You can add smaller orange highlights to your dishes by sprinkling pot marigold petals on salad or soup. Be sure they’re from the pot marigold, or calendula, and not from African/Mexican marigolds (tagetes).
More subtle colour schemes use blue-mauve flowers from herbs like borage, rosemary, or lavender. Violet and pansy flowers are also edible. Use them for their looks, as the flavour is quite dull. Arrange the flowers as a removable extra if you think some people at the table will be doubtful about actually tasting them.

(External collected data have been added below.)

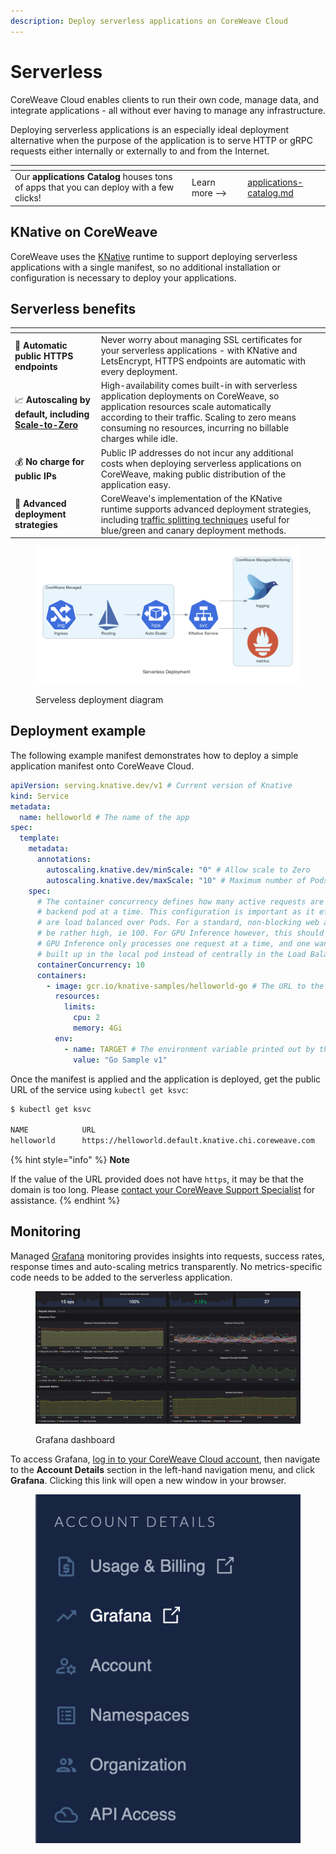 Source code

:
 ```yaml
---
description: Deploy serverless applications on CoreWeave Cloud
---
```


# Serverless

CoreWeave Cloud enables clients to run their own code, manage data, and integrate applications -  all without ever having to manage any infrastructure.

Deploying serverless applications is an especially ideal deployment alternative when the purpose of the application is to serve HTTP or gRPC requests either internally or externally to and from the Internet.

<table data-card-size="large" data-view="cards"><thead><tr><th></th><th></th><th></th><th data-hidden data-card-target data-type="content-ref"></th></tr></thead><tbody><tr><td>Our <strong>applications Catalog</strong> houses tons of apps that you can deploy with a few clicks!</td><td>Learn more --></td><td></td><td><a href="getting-started/applications-catalog.md">applications-catalog.md</a></td></tr></tbody></table>

## KNative on CoreWeave

CoreWeave uses the [KNative](https://knative.dev/docs/serving/getting-started-knative-app/) runtime to support deploying serverless applications with a single manifest, so no additional installation or configuration is necessary to deploy your applications.

## Serverless benefits

<table data-card-size="large" data-view="cards"><thead><tr><th></th><th></th><th></th></tr></thead><tbody><tr><td><span data-gb-custom-inline data-tag="emoji" data-code="1f510">🔐</span> <strong>Automatic public HTTPS endpoints</strong></td><td>Never worry about managing SSL certificates for your serverless applications - with KNative and LetsEncrypt, HTTPS endpoints are automatic with every deployment.</td><td></td></tr><tr><td><span data-gb-custom-inline data-tag="emoji" data-code="1f4c8">📈</span> <strong>Autoscaling by default, including</strong> <a href="https://knative.dev/docs/serving/autoscaling/scale-to-zero/#enable-scale-to-zero"><strong>Scale-to-Zero</strong></a><strong></strong></td><td>High-availability comes built-in with serverless application deployments on CoreWeave, so application resources scale automatically according to their traffic. Scaling to zero means consuming no resources, incurring no billable charges while idle.</td><td></td></tr><tr><td><span data-gb-custom-inline data-tag="emoji" data-code="1f4b0">💰</span> <strong>No charge for public IPs</strong></td><td>Public IP addresses do not incur any additional costs when deploying serverless applications on CoreWeave, making public distribution of the application easy.</td><td></td></tr><tr><td><span data-gb-custom-inline data-tag="emoji" data-code="1f9ea">🧪</span> <strong>Advanced deployment strategies</strong></td><td>CoreWeave's implementation of the KNative runtime supports advanced deployment strategies, including <a href="https://knative.dev/docs/getting-started/first-traffic-split/">traffic splitting techniques</a> useful for blue/green and canary deployment methods.</td><td></td></tr></tbody></table>

<figure><img src="../.gitbook/assets/screen-shot-2020-05-25-at-9.08.48-am.png" alt="Serveless deployment diagram"><figcaption><p>Serveless deployment diagram</p></figcaption></figure>

## Deployment example

The following example manifest demonstrates how to deploy a simple application manifest onto CoreWeave Cloud.

```yaml
apiVersion: serving.knative.dev/v1 # Current version of Knative
kind: Service
metadata:
  name: helloworld # The name of the app
spec:
  template:
    metadata:
      annotations:
        autoscaling.knative.dev/minScale: "0" # Allow scale to Zero
        autoscaling.knative.dev/maxScale: "10" # Maximum number of Pods allowed to auto-scale to
    spec:
      # The container concurrency defines how many active requests are sent to a single
      # backend pod at a time. This configuration is important as it effects how well requests
      # are load balanced over Pods. For a standard, non-blocking web applocation this can usually
      # be rather high, ie 100. For GPU Inference however, this should usually be set to 1.
      # GPU Inference only processes one request at a time, and one wants to avoid a queue being
      # built up in the local pod instead of centrally in the Load Balancer.
      containerConcurrency: 10 
      containers:
        - image: gcr.io/knative-samples/helloworld-go # The URL to the image of the app
          resources:
            limits:
              cpu: 2
              memory: 4Gi
          env:
            - name: TARGET # The environment variable printed out by the sample app
              value: "Go Sample v1"
```

Once the manifest is applied and the application is deployed, get the public URL of the service using `kubectl get ksvc`:

```bash
$ kubectl get ksvc

NAME            URL                                                       LATESTCREATED         LATESTREADY           READY   REASON
helloworld      https://helloworld.default.knative.chi.coreweave.com      helloworld-ngzsn      helloworld-ngzsn      True
```

{% hint style="info" %}
**Note**

If the value of the URL provided does not have `https`, it may be that the domain is too long. Please [contact your CoreWeave Support Specialist](https://cloud.coreweave.com/contact) for assistance.
{% endhint %}

## Monitoring

Managed [Grafana](https://grafana.com/) monitoring provides insights into requests, success rates, response times and auto-scaling metrics transparently. No metrics-specific code needs to be added to the serverless application.

<figure><img src="../.gitbook/assets/screen-shot-2020-05-08-at-1.34.33-am.png" alt="Screenshot: Grafana dashboard"><figcaption><p>Grafana dashboard</p></figcaption></figure>

To access Grafana, [log in to your CoreWeave Cloud account](https://cloud.coreweave.com), then navigate to the **Account Details** section in the left-hand navigation menu, and click **Grafana**. Clicking this link will open a new window in your browser.

<figure><img src="../.gitbook/assets/image (15).png" alt="Screenshot: Grafana in the left-hand menu"><figcaption></figcaption></figure>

Violets, like roses, tend to be associated with sweet recipes, although violets can look attractive in savoury salads too. Don’t use African violets (saintpaulia), as they are not true violets (viola). Fresh or candied/crystallised violets and pink or red rose petals look pretty ornamenting cakes and desserts, as do soft yellow European primroses (primula vulgaris). Rose petals, like rose water, are regularly used in Greek and middle-eastern cuisines.
Rose petal jam has a slightly exotic, fragrant sweetness. For a good flavour you’ll need nearly the same weight of scented rose petals as of sugar, unless you’re mixing the roses with strawberries or some other red summer fruit.
There are hundreds of traditional recipes for flower wines and cordials. Elderflower drinks are well-known in the UK, where elder trees bear abundant but dull off-white blooms that the gardener hands over to the cook more willingly than a spectacular rose. Wines made from apple blossom, Californian poppy, and day lily (hemerocallis fulva) all have their supporters.
Please – always take reasonable care.
- If in any doubt about whether you’ve identified a flower correctly, consult a good reference book. For example, although the best-known American day lilies have edible flowers, some other plants are called day lilies in certain places and can make you sick.
- Check which parts of the plant are edible. Common honeysuckle (lonicera periclymenum) has good sweet nectar, petals that are edible in moderation, but the berries are poisonous.
- Don’t prepare food or drink from flowers that have been sprayed or been near any chemicals.
Enjoy making your summer salads into artistic compositions in all the colours of the garden!